Your U.S. Senators and Representative need to hear from you TODAY!  Let them know you are a constituent and ask them to not sponsor or support H.R. 5041/S. 2555.  Scroll down for details and contact information.

About the Bill: H.R.5041/ Senate Bill 2555, the so-called “Better CARE for Animals Act”, circumvents enforcement of dog breeder licensing under the Animal Welfare Act (AWA) by the U.S. Department of Agriculture (USDA) and shifts authority to the U.S. Department of Justice (DOJ).  This shift would move oversight authority from an agency staffed by animal experts that focuses on improving animal husbandry; and instead place it with one with little or no animal expertise that focuses on violations as potential federal crimes.

The bill would also empower the DOJ to file charges, seize animals and impose penalties regardless of whether USDA has determined or even alleged that there has been a violation of the Animal Welfare Act (AWA).

Additionally, the measure could potentially undermine or remove current exemptions from licensing for small hobby breeders, thereby requiring them to be licensed and comply with USDA standards.  

Your Representatives in the U.S. House and Senate need to hear opposition to this bill TODAY!

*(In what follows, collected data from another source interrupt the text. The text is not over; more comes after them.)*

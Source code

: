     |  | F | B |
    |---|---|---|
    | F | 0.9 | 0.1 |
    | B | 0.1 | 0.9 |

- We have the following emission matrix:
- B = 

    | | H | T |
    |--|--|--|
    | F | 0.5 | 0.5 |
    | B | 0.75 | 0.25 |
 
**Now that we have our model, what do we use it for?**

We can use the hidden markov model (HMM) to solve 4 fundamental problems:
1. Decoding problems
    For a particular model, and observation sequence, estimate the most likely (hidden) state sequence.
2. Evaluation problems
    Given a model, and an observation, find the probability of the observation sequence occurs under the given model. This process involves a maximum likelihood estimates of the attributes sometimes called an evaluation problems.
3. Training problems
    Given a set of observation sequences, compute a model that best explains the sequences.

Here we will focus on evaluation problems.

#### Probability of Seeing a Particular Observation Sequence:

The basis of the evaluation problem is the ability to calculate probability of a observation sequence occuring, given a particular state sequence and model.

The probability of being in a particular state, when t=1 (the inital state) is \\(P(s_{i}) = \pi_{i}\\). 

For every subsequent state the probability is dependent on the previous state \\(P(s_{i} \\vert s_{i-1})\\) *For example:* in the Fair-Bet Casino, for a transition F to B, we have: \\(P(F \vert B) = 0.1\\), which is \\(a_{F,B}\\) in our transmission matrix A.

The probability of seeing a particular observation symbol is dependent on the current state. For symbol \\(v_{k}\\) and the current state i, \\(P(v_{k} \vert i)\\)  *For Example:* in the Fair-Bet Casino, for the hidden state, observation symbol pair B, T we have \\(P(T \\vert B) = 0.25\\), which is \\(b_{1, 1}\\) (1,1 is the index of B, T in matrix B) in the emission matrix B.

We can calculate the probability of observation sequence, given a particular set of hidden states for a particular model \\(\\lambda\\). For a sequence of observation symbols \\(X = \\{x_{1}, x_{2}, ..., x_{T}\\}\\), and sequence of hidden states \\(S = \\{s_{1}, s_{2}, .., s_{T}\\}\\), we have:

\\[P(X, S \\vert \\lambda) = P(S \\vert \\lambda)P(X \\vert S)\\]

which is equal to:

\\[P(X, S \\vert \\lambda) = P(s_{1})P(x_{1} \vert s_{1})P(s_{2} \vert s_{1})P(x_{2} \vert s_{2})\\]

Visit AKC’s Legislative Action Center at and type your address in the “Find Your Elected Officials” box to find out who represents you and get their contact information.   Please call or email their offices today.

Use the talking points below when reaching out to them.

Talking Points:

  • Explain you are a constituent.
  • Ask them to oppose H.R 5041/S. 2555, the so-called “Better Care for Animals Act”.
  • Tell them it will do precisely the opposite of its name by removing crucial animal experts from the chain of animal welfare oversight. Removing subject matter expertise will undermine both animal care and enforcement of violations.
  • DOJ does not have staff, veterinarians or experts in animal husbandry and behavior that are experienced in evaluating AWA compliance or enforcement.
  • Rather than creating more efficiency, HR 5041/S 2555 create redundant and potentially conflicting authorities and jurisdictions. This will cause greater bureaucracy and expand the backlog of cases at the DOJ.
  • Removal of exemptions for de minimis activity such as hobby breeders will also create greater strain on the limited resources of federal agencies charged with AWA oversight of professional breeders.
  • The measure is unnecessary as the USDA already can and does seek assistance from DOJ when appropriate.
  • The bills allow owners to be required to pay for the costs of boarding and care of seized animals while legal proceedings are pending, regardless of the outcome – with no provision for restitution.
  • Instead, suggest an alternate solution to address lawmakers’ animal care concerns: Ask your members of Congress to instead support additional financial resources for USDA Animal Care enforcement so they can appropriately enforce the requirements they already have.

For questions or more information, contact, visit AKC’s Legislative Action Center or contact 919-816-3720.

Background: About Federal Dog Breeder Licensing and Oversight 

Anyone who maintains more than 4 “breeding females” (a term that is undefined but is generally considered to mean an intact female) and transfers even one of the offspring “sight unseen” is subject to licensing under the AWA. “Breeding females” include any combination of cats, dogs, or other small pet mammals such as hamsters, guinea pigs, etc. (Learn more). The U.S. Department of Agriculture’s Animal and Plant Health Inspection Service, which is staffed by thousands of animal experts, currently administers AWA licensing requirements. As part of their mission, which includes improving animal care and welfare, the agency’s experts recognize performance-based animal care standards and provide expertise, training, and certification programs that benefit animals and those who care for them.